I once again have no backstory to this celebration. I’m going to guess it was some guy whose method of entertaining friends and family involved setup-punchline jokes he’d memorized from a book written in the mid to late 1950s. When people began to tire of his repeated schtick, he simply offered the misdirection that hey, it’s National Tell An Old Joke Day so he’s allowed. If that isn’t how it happened then I’m sure the story is far more dull.
I’m not a big fan of standard jokes, but what the hell. Back in 2008 Reuters unearthed what may be the oldest recorded joke in history, dating back to about 1900 BC. The cut-ups here were the Sumerians, who lived in what we now call southern Iraq. Are you ready? Because this is almost Gilbert-Gottfried-level delivery right here… “Something which has never occurred since time immemorial; a young woman did not fart in her husband’s lap.”
Whoa! I know – you could build an entire sitcom premise on that one. Fast-forward about 300 years and you’ve got this Egyptian classic zinger: How do you entertain a bored pharaoh? Sail a boatload of young women dressed only in fishing nets down the Nile and urge the pharaoh to go catch a fish.” Ha! Can you imagine?

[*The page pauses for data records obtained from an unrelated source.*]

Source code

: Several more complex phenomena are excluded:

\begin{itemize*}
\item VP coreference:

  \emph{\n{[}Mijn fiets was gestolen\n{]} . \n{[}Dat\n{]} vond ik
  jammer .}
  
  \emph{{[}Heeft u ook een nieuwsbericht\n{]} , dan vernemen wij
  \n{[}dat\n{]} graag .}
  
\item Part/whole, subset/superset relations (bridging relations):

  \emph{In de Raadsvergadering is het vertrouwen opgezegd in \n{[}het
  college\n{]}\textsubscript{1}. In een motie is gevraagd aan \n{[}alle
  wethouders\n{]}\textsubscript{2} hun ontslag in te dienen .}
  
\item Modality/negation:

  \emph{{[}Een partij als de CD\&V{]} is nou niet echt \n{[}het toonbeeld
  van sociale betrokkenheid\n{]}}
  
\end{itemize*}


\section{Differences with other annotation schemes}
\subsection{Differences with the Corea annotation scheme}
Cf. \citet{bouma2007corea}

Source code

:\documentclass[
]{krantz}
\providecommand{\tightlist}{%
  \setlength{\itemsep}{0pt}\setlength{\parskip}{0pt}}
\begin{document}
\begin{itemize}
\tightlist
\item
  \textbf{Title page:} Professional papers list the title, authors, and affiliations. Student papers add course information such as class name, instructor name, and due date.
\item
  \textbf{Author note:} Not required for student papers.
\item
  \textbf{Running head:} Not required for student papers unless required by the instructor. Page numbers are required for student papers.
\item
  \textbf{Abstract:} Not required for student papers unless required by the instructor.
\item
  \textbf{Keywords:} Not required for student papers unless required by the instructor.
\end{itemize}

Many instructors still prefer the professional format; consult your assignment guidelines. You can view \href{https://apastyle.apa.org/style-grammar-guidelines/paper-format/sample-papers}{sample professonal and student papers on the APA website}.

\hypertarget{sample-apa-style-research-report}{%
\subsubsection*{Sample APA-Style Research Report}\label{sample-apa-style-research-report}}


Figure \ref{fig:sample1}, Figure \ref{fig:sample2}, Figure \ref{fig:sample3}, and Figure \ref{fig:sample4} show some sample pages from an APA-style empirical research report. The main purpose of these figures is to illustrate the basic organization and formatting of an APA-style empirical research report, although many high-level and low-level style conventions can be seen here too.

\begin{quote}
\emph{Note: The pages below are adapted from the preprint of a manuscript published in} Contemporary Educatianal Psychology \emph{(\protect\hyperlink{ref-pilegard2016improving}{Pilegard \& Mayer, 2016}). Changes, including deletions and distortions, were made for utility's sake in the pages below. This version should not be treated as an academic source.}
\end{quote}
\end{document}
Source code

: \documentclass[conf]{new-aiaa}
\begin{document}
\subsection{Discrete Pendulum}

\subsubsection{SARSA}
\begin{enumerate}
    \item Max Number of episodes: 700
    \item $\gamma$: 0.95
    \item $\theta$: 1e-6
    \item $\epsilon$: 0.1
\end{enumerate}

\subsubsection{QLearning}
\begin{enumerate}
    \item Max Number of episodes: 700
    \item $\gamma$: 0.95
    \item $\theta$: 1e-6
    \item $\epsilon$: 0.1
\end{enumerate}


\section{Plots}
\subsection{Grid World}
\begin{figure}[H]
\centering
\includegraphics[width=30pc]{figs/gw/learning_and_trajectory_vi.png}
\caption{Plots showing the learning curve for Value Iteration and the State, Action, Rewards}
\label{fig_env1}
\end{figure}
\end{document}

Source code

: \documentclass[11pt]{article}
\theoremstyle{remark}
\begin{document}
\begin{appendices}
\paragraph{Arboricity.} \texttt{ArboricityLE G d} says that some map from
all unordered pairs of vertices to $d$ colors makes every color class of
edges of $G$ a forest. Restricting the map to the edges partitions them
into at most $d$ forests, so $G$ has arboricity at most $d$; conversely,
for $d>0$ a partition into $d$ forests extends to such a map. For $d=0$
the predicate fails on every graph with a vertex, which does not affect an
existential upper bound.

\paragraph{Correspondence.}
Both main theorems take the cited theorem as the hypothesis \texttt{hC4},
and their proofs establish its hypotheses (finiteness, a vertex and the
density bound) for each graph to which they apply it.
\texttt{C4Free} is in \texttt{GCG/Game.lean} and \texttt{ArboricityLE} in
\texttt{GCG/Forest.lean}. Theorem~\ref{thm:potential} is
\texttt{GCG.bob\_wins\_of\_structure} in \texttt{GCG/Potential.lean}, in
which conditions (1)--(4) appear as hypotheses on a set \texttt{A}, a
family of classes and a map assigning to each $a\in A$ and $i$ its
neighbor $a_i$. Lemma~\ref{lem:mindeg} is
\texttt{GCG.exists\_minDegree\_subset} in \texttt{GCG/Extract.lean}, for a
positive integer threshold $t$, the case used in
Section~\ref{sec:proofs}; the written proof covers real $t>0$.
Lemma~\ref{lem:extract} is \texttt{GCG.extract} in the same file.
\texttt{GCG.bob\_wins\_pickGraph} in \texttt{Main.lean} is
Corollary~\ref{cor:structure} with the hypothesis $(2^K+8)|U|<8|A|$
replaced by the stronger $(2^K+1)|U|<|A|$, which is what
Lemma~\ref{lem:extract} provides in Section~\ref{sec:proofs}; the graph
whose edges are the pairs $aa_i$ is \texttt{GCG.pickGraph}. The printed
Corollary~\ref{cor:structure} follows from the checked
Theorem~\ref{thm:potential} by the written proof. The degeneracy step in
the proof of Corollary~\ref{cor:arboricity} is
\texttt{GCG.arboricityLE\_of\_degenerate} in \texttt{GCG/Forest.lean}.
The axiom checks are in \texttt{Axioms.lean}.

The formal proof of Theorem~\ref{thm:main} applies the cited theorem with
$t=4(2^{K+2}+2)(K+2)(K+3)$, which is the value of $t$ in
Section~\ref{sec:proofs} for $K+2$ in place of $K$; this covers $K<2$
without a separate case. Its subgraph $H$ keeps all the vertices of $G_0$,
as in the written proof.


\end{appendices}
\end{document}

So it seems dick and fart jokes are at the very origin of human humour. I find that to be strangely soothing. We haven’t come very far, but really… have we needed to?
Why mess with perfection?
National Tequila Day

There’s a good chance that pretty much every plant on earth has been experimented with in an effort to transform it into an intoxicant. What a day it must have been for the first person to squeeze the goodly innards from the agave plant. That wonderful person, lost to ancient pre-Columbian Mexican history, created pure magic on that day.
Tequila’s more modern origins come from a city actually called Tequila. The early brands came from family entrepreneurs, though of course those days are long gone. The beverage may have gone corporate, but it’s still overseen by the Mexican government. Here is where I would delve deep into the fermentation process and learn everything I can about a beverage I will likely never create from scratch. But not today.
Write less, smile more. That’s where my heart is at right now. And the most important thing I could do with this glorious celebration at my fingertips is to wrap those fingertips around a shot glass and guide a blast of tequila to a cozy home in my gut-parts. Tequila is one of the pinnacles of hard liquor. And after a brutal week such as this, a more apt celebration would have been impossible to create.
Happy day to all.

Saturdays tend to be pretty busy, but this one is quite manageable. At least that’s the hope.
- National Merry-Go-Round Day. We have zero access to a merry-go-round, so that will make this difficult.
- National Hot Fudge Sundae Day. Didn’t we just eat one of those? Like, two days ago? Ha! We did not – that was just chocolate syrup.
- National Threading The Needle Day. We have a few ideas on how to take this one both literally and metaphorically.
- National Wine & Cheese Day. Excellent.
- National Day of the Cowboy. Should we watch an old western? Steal a horse? Relive the excitement of Super Bowl XXX?
- International Red Shoe Day. I guess we wear red shoes. Do we own red shoes? We’ll find out.
- National Drowning Prevention Day. We will honour this by not going in any water.
- Health & Happiness With Hypnosis Day. We’ll see.